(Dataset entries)
········

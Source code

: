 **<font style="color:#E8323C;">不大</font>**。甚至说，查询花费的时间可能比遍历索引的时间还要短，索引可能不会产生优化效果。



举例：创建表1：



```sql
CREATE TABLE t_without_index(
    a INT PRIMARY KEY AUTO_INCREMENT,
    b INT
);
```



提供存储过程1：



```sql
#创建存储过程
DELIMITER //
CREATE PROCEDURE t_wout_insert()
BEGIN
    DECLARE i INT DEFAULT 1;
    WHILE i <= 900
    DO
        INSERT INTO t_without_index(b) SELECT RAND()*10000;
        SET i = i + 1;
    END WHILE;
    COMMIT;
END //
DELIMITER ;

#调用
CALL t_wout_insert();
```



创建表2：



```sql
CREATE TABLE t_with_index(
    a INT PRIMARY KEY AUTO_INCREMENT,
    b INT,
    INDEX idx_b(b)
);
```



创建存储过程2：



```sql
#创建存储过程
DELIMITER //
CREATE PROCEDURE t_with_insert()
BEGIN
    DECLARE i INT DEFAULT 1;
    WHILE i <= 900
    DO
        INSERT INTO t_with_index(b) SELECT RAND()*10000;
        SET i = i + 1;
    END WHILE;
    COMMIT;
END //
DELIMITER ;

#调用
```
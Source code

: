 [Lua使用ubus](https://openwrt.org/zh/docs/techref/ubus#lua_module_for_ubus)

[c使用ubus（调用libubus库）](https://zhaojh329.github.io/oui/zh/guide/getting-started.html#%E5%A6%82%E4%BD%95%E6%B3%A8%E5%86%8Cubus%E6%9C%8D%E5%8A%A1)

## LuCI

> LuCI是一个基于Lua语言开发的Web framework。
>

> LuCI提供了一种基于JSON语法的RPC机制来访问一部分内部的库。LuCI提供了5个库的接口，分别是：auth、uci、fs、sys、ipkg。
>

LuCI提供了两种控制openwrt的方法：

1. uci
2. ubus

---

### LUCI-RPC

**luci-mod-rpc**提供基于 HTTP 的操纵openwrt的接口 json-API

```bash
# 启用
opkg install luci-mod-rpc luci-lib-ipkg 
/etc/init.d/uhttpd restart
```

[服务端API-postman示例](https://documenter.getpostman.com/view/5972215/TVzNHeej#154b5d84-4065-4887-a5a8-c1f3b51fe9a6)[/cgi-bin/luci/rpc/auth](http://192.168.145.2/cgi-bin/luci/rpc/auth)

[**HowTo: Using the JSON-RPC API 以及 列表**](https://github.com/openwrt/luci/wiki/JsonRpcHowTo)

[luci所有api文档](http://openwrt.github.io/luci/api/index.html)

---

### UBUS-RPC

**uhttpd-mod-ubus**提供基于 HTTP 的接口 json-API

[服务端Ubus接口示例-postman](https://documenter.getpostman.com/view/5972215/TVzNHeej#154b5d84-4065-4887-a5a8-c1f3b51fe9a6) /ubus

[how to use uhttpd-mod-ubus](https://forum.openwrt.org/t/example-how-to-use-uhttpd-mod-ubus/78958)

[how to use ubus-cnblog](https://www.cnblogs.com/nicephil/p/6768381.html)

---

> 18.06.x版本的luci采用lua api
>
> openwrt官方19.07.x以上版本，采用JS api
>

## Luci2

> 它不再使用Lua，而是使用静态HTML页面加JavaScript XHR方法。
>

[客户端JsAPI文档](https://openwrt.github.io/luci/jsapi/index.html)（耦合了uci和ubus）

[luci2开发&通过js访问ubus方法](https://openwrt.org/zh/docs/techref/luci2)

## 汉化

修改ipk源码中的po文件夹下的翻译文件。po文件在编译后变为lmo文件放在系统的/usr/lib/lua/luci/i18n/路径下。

········

YOUR ASSIGNMENT: Character for character, reproduce all of the lines above.

SOLUTION:
Source code

: **<font style="color:#E8323C;">不大</font>**。甚至说，查询花费的时间可能比遍历索引的时间还要短，索引可能不会产生优化效果。



举例：创建表1：



```sql
CREATE TABLE t_without_index(
    a INT PRIMARY KEY AUTO_INCREMENT,
    b INT
);
```



提供存储过程1：



```sql
#创建存储过程
DELIMITER //
CREATE PROCEDURE t_wout_insert()
BEGIN
    DECLARE i INT DEFAULT 1;
    WHILE i <= 900
    DO
        INSERT INTO t_without_index(b) SELECT RAND()*10000;
        SET i = i + 1;
    END WHILE;
    COMMIT;
END //
DELIMITER ;

#调用
CALL t_wout_insert();
```



创建表2：



```sql
CREATE TABLE t_with_index(
    a INT PRIMARY KEY AUTO_INCREMENT,
    b INT,
    INDEX idx_b(b)
);
```



创建存储过程2：



```sql
#创建存储过程
DELIMITER //
CREATE PROCEDURE t_with_insert()
BEGIN
    DECLARE i INT DEFAULT 1;
    WHILE i <= 900
    DO
        INSERT INTO t_with_index(b) SELECT RAND()*10000;
        SET i = i + 1;
    END WHILE;
    COMMIT;
END //
DELIMITER ;

#调用
```
Source code

: [Lua使用ubus](https://openwrt.org/zh/docs/techref/ubus#lua_module_for_ubus)

[c使用ubus（调用libubus库）](https://zhaojh329.github.io/oui/zh/guide/getting-started.html#%E5%A6%82%E4%BD%95%E6%B3%A8%E5%86%8Cubus%E6%9C%8D%E5%8A%A1)

## LuCI

> LuCI是一个基于Lua语言开发的Web framework。
>

> LuCI提供了一种基于JSON语法的RPC机制来访问一部分内部的库。LuCI提供了5个库的接口，分别是：auth、uci、fs、sys、ipkg。
>

LuCI提供了两种控制openwrt的方法：

1. uci
2. ubus

---

### LUCI-RPC

**luci-mod-rpc**提供基于 HTTP 的操纵openwrt的接口 json-API

```bash
# 启用
opkg install luci-mod-rpc luci-lib-ipkg 
/etc/init.d/uhttpd restart
```

[服务端API-postman示例](https://documenter.getpostman.com/view/5972215/TVzNHeej#154b5d84-4065-4887-a5a8-c1f3b51fe9a6)[/cgi-bin/luci/rpc/auth](http://192.168.145.2/cgi-bin/luci/rpc/auth)

[**HowTo: Using the JSON-RPC API 以及 列表**](https://github.com/openwrt/luci/wiki/JsonRpcHowTo)

[luci所有api文档](http://openwrt.github.io/luci/api/index.html)

---

### UBUS-RPC

**uhttpd-mod-ubus**提供基于 HTTP 的接口 json-API

[服务端Ubus接口示例-postman](https://documenter.getpostman.com/view/5972215/TVzNHeej#154b5d84-4065-4887-a5a8-c1f3b51fe9a6) /ubus

[how to use uhttpd-mod-ubus](https://forum.openwrt.org/t/example-how-to-use-uhttpd-mod-ubus/78958)

[how to use ubus-cnblog](https://www.cnblogs.com/nicephil/p/6768381.html)

---

> 18.06.x版本的luci采用lua api
>
> openwrt官方19.07.x以上版本，采用JS api
>

## Luci2

> 它不再使用Lua，而是使用静态HTML页面加JavaScript XHR方法。
>

[客户端JsAPI文档](https://openwrt.github.io/luci/jsapi/index.html)（耦合了uci和ubus）

[luci2开发&通过js访问ubus方法](https://openwrt.org/zh/docs/techref/luci2)

## 汉化

修改ipk源码中的po文件夹下的翻译文件。po文件在编译后变为lmo文件放在系统的/usr/lib/lua/luci/i18n/路径下。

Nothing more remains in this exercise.